The etiology of cervical disc calcification in children has been postulated to be trauma,2) infection or inflammation,3) but is still obscure. Smith et al3) performed an anterior discectomy in a 12-year old boy at the C4-5 and demonstrated an inflammatory response of severe reactive fibroblastic proliferation. Contrary to this, Swick4) found no evidence of inflammatory or reactive changes of neovascularization. Trauma has often been implicated as a predisposing factor because disc calcification in some children was preceded by trauma.2) However, preexisting disc calcification was also identified in some children without history of trauma. We studied 2 cases to rule out any conditions known to cause hetrotopic calcification, which was negative. Thus, we could not find any relationship between trauma, infection or metabolic bony disorder in our cases with cervical disc calcification in children.

The clinical manifestations of disc calcification are variable. By far the most common symptom is neck pain without a history of trauma as seen in our cases.5) There is no definite explanation for the cause of neck pain. Bagatur et al6) suggested that the clinical symptoms were related to an inflammatory process within the disc. Another hypothesis suggests that neck pain is associated with a rise in intradiscal pressure.7) Torticollis is another fairly common symptom, occurring in 40% of symptomatic patients as in our second case.

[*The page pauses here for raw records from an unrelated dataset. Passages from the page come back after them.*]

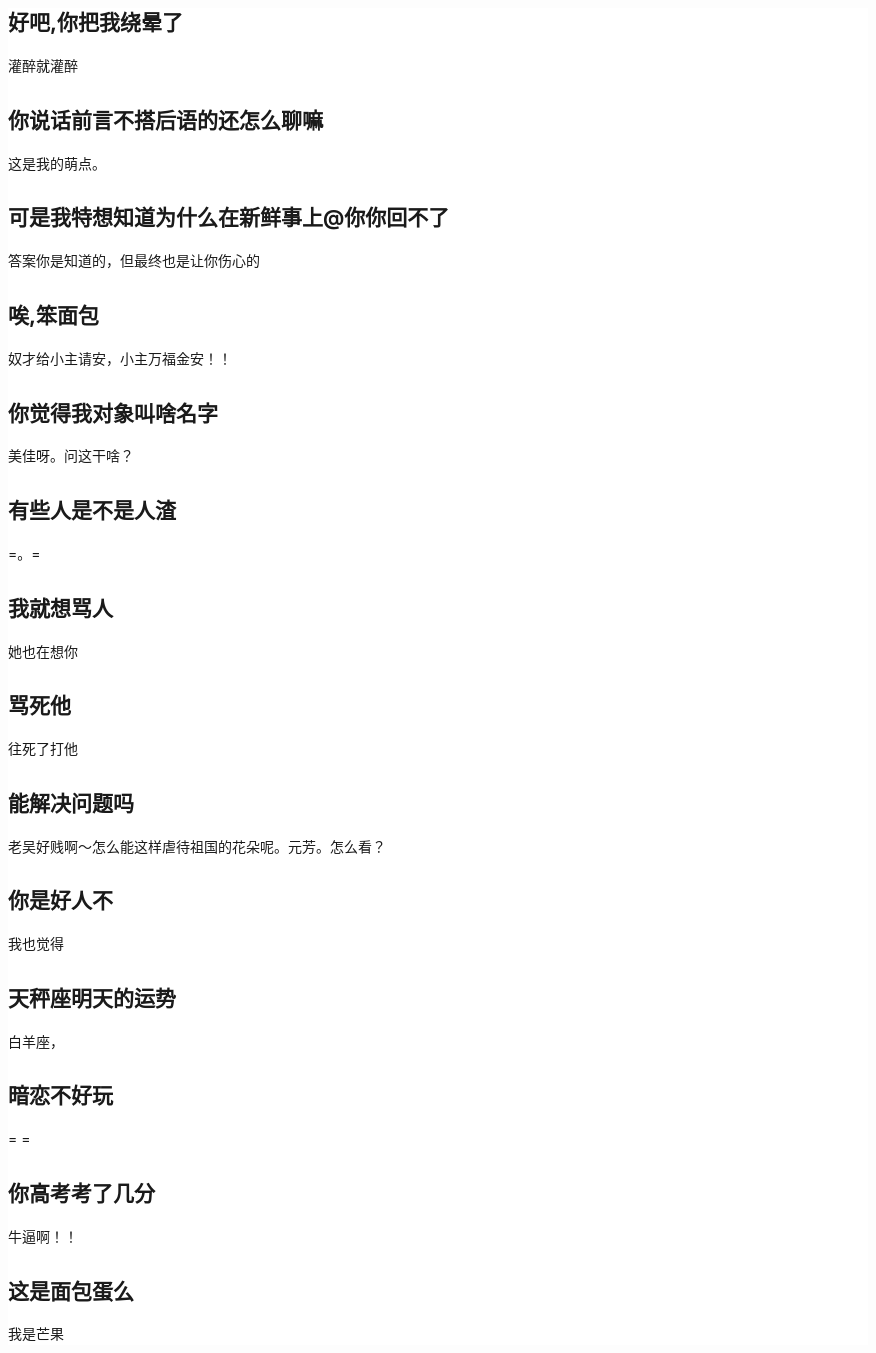 ## 好吧,你把我绕晕了
灌醉就灌醉

## 你说话前言不搭后语的还怎么聊嘛
这是我的萌点。

## 可是我特想知道为什么在新鲜事上@你你回不了
答案你是知道的，但最终也是让你伤心的

## 唉,笨面包
奴才给小主请安，小主万福金安！！

## 你觉得我对象叫啥名字
美佳呀。问这干啥？

## 有些人是不是人渣
=。=

## 我就想骂人
她也在想你

## 骂死他
往死了打他

## 能解决问题吗
老吴好贱啊〜怎么能这样虐待祖国的花朵呢。元芳。怎么看？

## 你是好人不
我也觉得

## 天秤座明天的运势
白羊座，

## 暗恋不好玩
= =

## 你高考考了几分
牛逼啊！！

## 这是面包蛋么
我是芒果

Neurologic deficits such as radicular pain, focal weakness and myopathy5) occur very infrequently. However, herniation of calcified discs occasionally leads to acute nerve root or spinal cord compression.5) Sonnabend et al7) stated that the incidence of disc herniation was up to 38% of patients with symptomatic intervertebral disc calcification, but the actual neurologic symptoms were rare in these patient group. Thus, It is assumed that herniation of calcified discs are not always correlated with neurologic symptoms.

Single cervical level was involved in eighty five to ninety percent of patients.6) One or two levels were involved in our case. Dai et al2) suggested that plain radiographs were sufficient to assess disc calcification in children, and additional investigation with imaging may be recommended only for those with a neurological deficit. But, the plain radiographs cannot always identify the extent and herniation of the calcified disc as in our first case (Fig. 1B).

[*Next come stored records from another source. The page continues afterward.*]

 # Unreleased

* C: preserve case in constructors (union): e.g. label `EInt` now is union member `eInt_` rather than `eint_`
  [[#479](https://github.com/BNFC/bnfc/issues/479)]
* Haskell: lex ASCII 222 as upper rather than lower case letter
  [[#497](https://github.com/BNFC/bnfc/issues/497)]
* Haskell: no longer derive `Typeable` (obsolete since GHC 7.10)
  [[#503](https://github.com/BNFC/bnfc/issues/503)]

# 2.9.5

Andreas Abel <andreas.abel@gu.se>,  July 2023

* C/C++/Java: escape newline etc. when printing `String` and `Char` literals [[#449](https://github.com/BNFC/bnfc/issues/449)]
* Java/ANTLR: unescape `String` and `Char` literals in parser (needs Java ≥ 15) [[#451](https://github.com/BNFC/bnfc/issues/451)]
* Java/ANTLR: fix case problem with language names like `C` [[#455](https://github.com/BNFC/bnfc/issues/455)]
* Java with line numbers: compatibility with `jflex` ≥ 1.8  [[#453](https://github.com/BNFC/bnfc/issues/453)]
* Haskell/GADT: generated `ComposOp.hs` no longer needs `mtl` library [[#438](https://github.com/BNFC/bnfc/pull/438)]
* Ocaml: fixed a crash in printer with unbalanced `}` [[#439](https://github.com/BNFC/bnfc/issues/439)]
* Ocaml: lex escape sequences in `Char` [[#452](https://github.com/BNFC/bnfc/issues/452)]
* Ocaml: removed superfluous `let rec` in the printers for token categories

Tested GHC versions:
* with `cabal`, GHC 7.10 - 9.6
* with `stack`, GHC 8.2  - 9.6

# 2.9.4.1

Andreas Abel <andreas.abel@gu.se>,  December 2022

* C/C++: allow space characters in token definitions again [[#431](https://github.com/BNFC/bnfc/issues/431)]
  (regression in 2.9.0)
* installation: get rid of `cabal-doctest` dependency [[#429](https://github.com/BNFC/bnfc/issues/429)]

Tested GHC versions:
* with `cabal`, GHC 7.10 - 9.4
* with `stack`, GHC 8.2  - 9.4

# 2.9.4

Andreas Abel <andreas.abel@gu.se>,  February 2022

All the previous authors2,4,6) reported that the symptoms were resolved earlier than the radiographic resolution of calcification. Dai et al2) reported that the mean time to resolution of the symptoms was 34.3 days (range, seventeen to 173 days) and the mean time to resolution of calcification was fifteen months (range, three to sixty months). In our first case, cervical disc calcification was completely resolved in one year six months. In second case, disc calcification markedly decreased at one year follow up CT scan. Thus, radiologic improvement takes longer time than clinical improvement, even several months to years in our cases.

The natural history of cervical disc calcification in children is excellent and surgical treatment is rarely indicated.2,8) Most of children respond well to the conservative treatments within several months including analgesics and cervical orthosis as in our cases. Surgical intervention has been reported only for few cases with a neurologic deficit.9) The indications of surgical decompression might be intractable neck pain with progression of neurologic deficits.

Cervical intervertebral disc calcification in children is a rare disorder with good prognosis. It must be included for the differential diagnosis for the neck pain or torticollis in children. Any physicians or surgeons should understand the natural history for treating these children.